# [Exercise]
Repeat all the lines below exactly, but omit the pictures.

# [Extracted records]
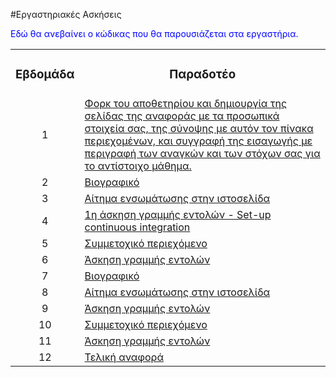 #Εργαστηριακές Ασκήσεις

<span style="color:blue">Εδώ θα ανεβαίνει ο κώδικας που θα παρουσιάζεται στα εργαστήρια.</span>

<table>
  <tbody>
    <tr>
      <td align="center"><h3>Εβδομάδα</h3></td>
      <td align="center"><h3>Παραδοτέο</h3></td>
    </tr>
    <tr>
      <td align="center">1</td>
      <td align="left"><a href="#P1">Φορκ του αποθετηρίου και δημιουργία της σελίδας της αναφοράς με τα προσωπικά στοιχεία σας, της σύνοψης με αυτόν τον πίνακα περιεχομένων, και συγγραφή της εισαγωγής με περιγραφή των αναγκών και των στόχων σας για το αντίστοιχο μάθημα.</a></td>
    </tr>
    <tr>
      <td align="center">2</td>
      <td align="left"><a href="#P2">Βιογραφικό</a></td>
    </tr>
    <tr>
      <td align="center">3</td>
      <td align="left"><a href="#P3">Αίτημα ενσωμάτωσης στην ιστοσελίδα</a></td>
    </tr>
    <tr>
      <td align="center">4</td>
      <td align="left"><a href="#P4">1η άσκηση γραμμής εντολών - Set-up continuous integration</a></td>
    </tr>
    <tr>
      <td align="center">5</td>
      <td align="left"><a href="#P5">Συμμετοχικό περιεχόμενο</a></td>
    </tr>
    <tr>
      <td align="center">6</td>
      <td align="left"><a href="#P6">Άσκηση γραμμής εντολών</a></td>
    </tr>
    <tr>
      <td align="center">7</td>
      <td align="left"><a href="#P7">Βιογραφικό</a></td>
    </tr>
    <tr>
      <td align="center">8</td>
      <td align="left"><a href="#P8">Αίτημα ενσωμάτωσης στην ιστοσελίδα </a></td>
    </tr>
    <tr>
      <td align="center">9</td>
      <td align="left"><a href="#P9">Άσκηση γραμμής εντολών</a></td>
    </tr>
    <tr>
      <td align="center">10</td>
      <td align="left"><a href="#P10">Συμμετοχικό περιεχόμενο</a></td>
    </tr>
    <tr>
      <td align="center">11</td>
      <td align="left"><a href="#P11">Άσκηση γραμμής εντολών</a></td>
    </tr>
    <tr>
      <td align="center">12</td>
      <td align="left"><a href="#P12">Τελική αναφορά</a></td>
    </tr>
  </tbody>
</table>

# [Exercise output]
 #Εργαστηριακές Ασκήσεις

<span style="color:blue">Εδώ θα ανεβαίνει ο κώδικας που θα παρουσιάζεται στα εργαστήρια.</span>

<table>
  <tbody>
    <tr>
      <td align="center"><h3>Εβδομάδα</h3></td>
      <td align="center"><h3>Παραδοτέο</h3></td>
    </tr>
    <tr>
      <td align="center">1</td>
      <td align="left"><a href="#P1">Φορκ του αποθετηρίου και δημιουργία της σελίδας της αναφοράς με τα προσωπικά στοιχεία σας, της σύνοψης με αυτόν τον πίνακα περιεχομένων, και συγγραφή της εισαγωγής με περιγραφή των αναγκών και των στόχων σας για το αντίστοιχο μάθημα.</a></td>
    </tr>
    <tr>
      <td align="center">2</td>
      <td align="left"><a href="#P2">Βιογραφικό</a></td>
    </tr>
    <tr>
      <td align="center">3</td>
      <td align="left"><a href="#P3">Αίτημα ενσωμάτωσης στην ιστοσελίδα</a></td>
    </tr>
    <tr>
      <td align="center">4</td>
      <td align="left"><a href="#P4">1η άσκηση γραμμής εντολών - Set-up continuous integration</a></td>
    </tr>
    <tr>
      <td align="center">5</td>
      <td align="left"><a href="#P5">Συμμετοχικό περιεχόμενο</a></td>
    </tr>
    <tr>
      <td align="center">6</td>
      <td align="left"><a href="#P6">Άσκηση γραμμής εντολών</a></td>
    </tr>
    <tr>
      <td align="center">7</td>
      <td align="left"><a href="#P7">Βιογραφικό</a></td>
    </tr>
    <tr>
      <td align="center">8</td>
      <td align="left"><a href="#P8">Αίτημα ενσωμάτωσης στην ιστοσελίδα </a></td>
    </tr>
    <tr>
      <td align="center">9</td>
      <td align="left"><a href="#P9">Άσκηση γραμμής εντολών</a></td>
    </tr>
    <tr>
      <td align="center">10</td>
      <td align="left"><a href="#P10">Συμμετοχικό περιεχόμενο</a></td>
    </tr>
    <tr>
      <td align="center">11</td>
      <td align="left"><a href="#P11">Άσκηση γραμμής εντολών</a></td>
    </tr>
    <tr>
      <td align="center">12</td>
      <td align="left"><a href="#P12">Τελική αναφορά</a></td>
    </tr>
  </tbody>
</table>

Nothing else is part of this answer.